North Bennington Outdoor Sculpture Show opens its 19th season


NORTH BENNINGTON, VT. — Through the ages, classic sculpture, whether a Greek or Roman marble, or a Far East depiction of Buddha, tends to follow a familiar visual aesthetic with which most lovers of art, as well as the lay public, are familiar.

Enter sculpture with an edge to it, and leave behind any notions gained from classic renditions of that medium.

In North Bennington, Vt., artist Joe Chirchirillo is conducting his annual labor of love: organizing and curating the 19th annual North Bennington Outdoor Sculpture Show, known locally by its initials, NBOSS.

Chirchirillo, now in his fourth year as NBOSS curator, will also have a piece in the exhibition. He said preparations have reached a fever pitch for the show, opening this Saturday. The NBOSS will run through Oct. 23.

"You'll see some heavy movers and other large equipment out here as we get ready for opening on [July] 23rd," Chirchirillo said. "This year, we'll have 38 pieces spread over five locations."

Several works will be sited at the North Bennington Sculpture Park, 48 Main St., next to the post office. Also, sculptures can be viewed at the North Bennington Train Depot, and at three other locations on Main Street.

The NBOSS started when a local mason, Joe McGovern, asked Willard Boepple, a local sculptor, to install works on open land in town. Boepple, then a sculpture professor at Bennington College, also brought his students in.

While those early years were ones of locally based whimsy and experimentation, today, works for the NBOSS are increasingly coming from outside the area, as the show has steadily gained regional and national attention.

This year, for example, one of the sculptures displayed, "One Piece at a Time," will be from Patrick Camut, an artist in Charleroi, Pa., just south of Pittsburgh.

Camut, who works as an art teacher in his local schools, said he is attracted to working in steel because of the rich history of steel manufacturing in western Pennsylvania.

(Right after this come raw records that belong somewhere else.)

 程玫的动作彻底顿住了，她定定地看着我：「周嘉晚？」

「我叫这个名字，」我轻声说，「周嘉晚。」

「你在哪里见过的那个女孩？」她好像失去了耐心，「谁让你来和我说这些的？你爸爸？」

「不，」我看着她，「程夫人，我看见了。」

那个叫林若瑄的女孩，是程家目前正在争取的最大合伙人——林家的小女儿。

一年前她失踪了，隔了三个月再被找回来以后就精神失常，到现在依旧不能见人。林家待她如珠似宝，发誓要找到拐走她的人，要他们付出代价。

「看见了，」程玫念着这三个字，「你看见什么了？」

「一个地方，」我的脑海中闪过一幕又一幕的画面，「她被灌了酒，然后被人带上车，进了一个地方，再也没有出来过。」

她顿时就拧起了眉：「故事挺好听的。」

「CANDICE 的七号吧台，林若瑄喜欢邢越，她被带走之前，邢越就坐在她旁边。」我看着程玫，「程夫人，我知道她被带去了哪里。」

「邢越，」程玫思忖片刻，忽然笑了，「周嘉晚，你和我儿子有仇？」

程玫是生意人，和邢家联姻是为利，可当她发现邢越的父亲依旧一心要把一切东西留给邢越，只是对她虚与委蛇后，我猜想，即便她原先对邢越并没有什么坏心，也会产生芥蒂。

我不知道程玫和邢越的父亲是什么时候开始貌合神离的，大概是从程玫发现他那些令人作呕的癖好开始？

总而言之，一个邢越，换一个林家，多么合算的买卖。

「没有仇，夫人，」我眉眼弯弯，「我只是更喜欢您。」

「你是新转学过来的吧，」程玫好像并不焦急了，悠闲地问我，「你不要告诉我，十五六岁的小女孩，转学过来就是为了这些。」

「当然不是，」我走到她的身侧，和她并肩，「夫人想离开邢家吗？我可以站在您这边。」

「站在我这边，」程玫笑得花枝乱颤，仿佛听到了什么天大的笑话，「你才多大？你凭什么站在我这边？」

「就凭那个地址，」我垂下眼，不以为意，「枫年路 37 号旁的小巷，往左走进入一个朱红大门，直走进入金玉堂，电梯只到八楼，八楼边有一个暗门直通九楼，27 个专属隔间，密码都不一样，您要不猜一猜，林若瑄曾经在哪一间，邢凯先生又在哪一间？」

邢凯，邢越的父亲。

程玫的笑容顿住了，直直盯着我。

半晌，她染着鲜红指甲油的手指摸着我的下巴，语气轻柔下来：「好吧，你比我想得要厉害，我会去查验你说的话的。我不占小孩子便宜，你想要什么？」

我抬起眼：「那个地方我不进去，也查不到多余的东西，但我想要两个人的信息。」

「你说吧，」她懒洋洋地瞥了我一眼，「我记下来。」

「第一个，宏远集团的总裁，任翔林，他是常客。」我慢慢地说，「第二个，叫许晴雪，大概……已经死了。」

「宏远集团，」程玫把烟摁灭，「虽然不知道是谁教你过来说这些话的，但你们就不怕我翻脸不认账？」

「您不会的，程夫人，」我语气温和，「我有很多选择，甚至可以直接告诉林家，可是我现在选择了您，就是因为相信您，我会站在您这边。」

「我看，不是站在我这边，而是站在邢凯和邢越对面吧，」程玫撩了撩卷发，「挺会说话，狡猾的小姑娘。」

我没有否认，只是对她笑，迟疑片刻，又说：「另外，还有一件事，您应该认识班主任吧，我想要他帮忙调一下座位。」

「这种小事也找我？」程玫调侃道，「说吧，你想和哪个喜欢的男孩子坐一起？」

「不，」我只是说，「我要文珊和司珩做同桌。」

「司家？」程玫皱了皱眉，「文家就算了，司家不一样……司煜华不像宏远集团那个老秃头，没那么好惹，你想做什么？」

"This sculpture is inspired by the Johnny Cash song where a GM factory worker borrows a few car parts from the assembly line to build a free Cadillac, hopefully without getting fired," Camut said. "I wanted to devise a plan to build a sculpture using T-joints. My intent as a sculptor is to give the viewer the ability to see T-joints frozen in time as they travel into the scrap bucket."

Another sculptor with a piece in the show is Mariam Shah. Shah said that while she resides in North Bennington, she came to Vermont from her home country of Pakistan to attend Bennington College.

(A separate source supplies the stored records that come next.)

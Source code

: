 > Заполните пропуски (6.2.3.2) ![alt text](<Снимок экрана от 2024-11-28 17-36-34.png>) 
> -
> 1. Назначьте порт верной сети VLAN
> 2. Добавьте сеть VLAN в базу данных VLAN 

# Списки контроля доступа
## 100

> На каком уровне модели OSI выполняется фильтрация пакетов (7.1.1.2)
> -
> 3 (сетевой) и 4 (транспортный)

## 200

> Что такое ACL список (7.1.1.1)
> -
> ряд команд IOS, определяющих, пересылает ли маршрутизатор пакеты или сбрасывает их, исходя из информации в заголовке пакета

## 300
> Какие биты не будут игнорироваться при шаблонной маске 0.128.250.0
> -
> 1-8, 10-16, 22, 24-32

In Pakistan, Shah said she mostly painted, but through her education became inspired to work in other media.

"The piece I'm making for NBOSS is a giant, 8-by-8 foot wall on which I'm using reflective tape to create lines that will result in an optical illusion," Shah said from her studio. "The work is fueled by questions of place, immigration, identity, loss and tradition as I transition to a new life in the U.S."

Shah added that through her art she finds herself "debating ideas surrounding the illusion of protection and safety versus the reality of barriers and limitations."

Also nearby in North Bennington, Kristin Blaker considered her entry to the NBOSS. Blaker said she creates monumental botanical sculptures, which explore the relationship between people and their food.

"The humongous, realistic vegetables engage the audience, demanding attention, while inspiring laughter as the viewer connects to their environment, their food, and themselves," Blaker said. "As an art educator and mother of three, I am constantly inspired by children's natural ability to view the world with a sense of wonder and enchantment."

Blaker explained this nonjudgmental way of seeing as "our true nature, not only as children but also as adults." As such, she said her work is meant to inspire a "natural sense of childlike wonder and curiosity" for the viewer.

Her current piece, "Fine and Dandy" explores the undervalued dandelion, a surprisingly healthful plant with many traditional medicinal uses. Blaker said it's a plant often overlooked and "consistently threatened and attacked, all while being an important and beneficial part of our ecosystem."

Given the diversity of approaches from participating artists, Chirchirillo concluded that the experience of sculpture is visceral, even when function doesn't always follow form. The goal of such art, he said, is to draw out a very human response.

"We live in a world that is increasingly becoming two-dimensional," Chirchirillo said. "So much of our information comes from photographs, videos, and other such media. As a sculptor I'm hoping [we] connect with viewers on a primal level."


What: 19th annual North Bennington Outdoor Sculpture Show

When: July 23 through Oct. 23. Opening party from 4 to 8 p.m., Saturday.

Where: Sculptures in five outdoor locations around North Bennington, Vt., village. Opening party at the NB Outdoor Sculpture Park on the front lawn of the Vermont Arts Exchange, 48 Main St., North Bennington.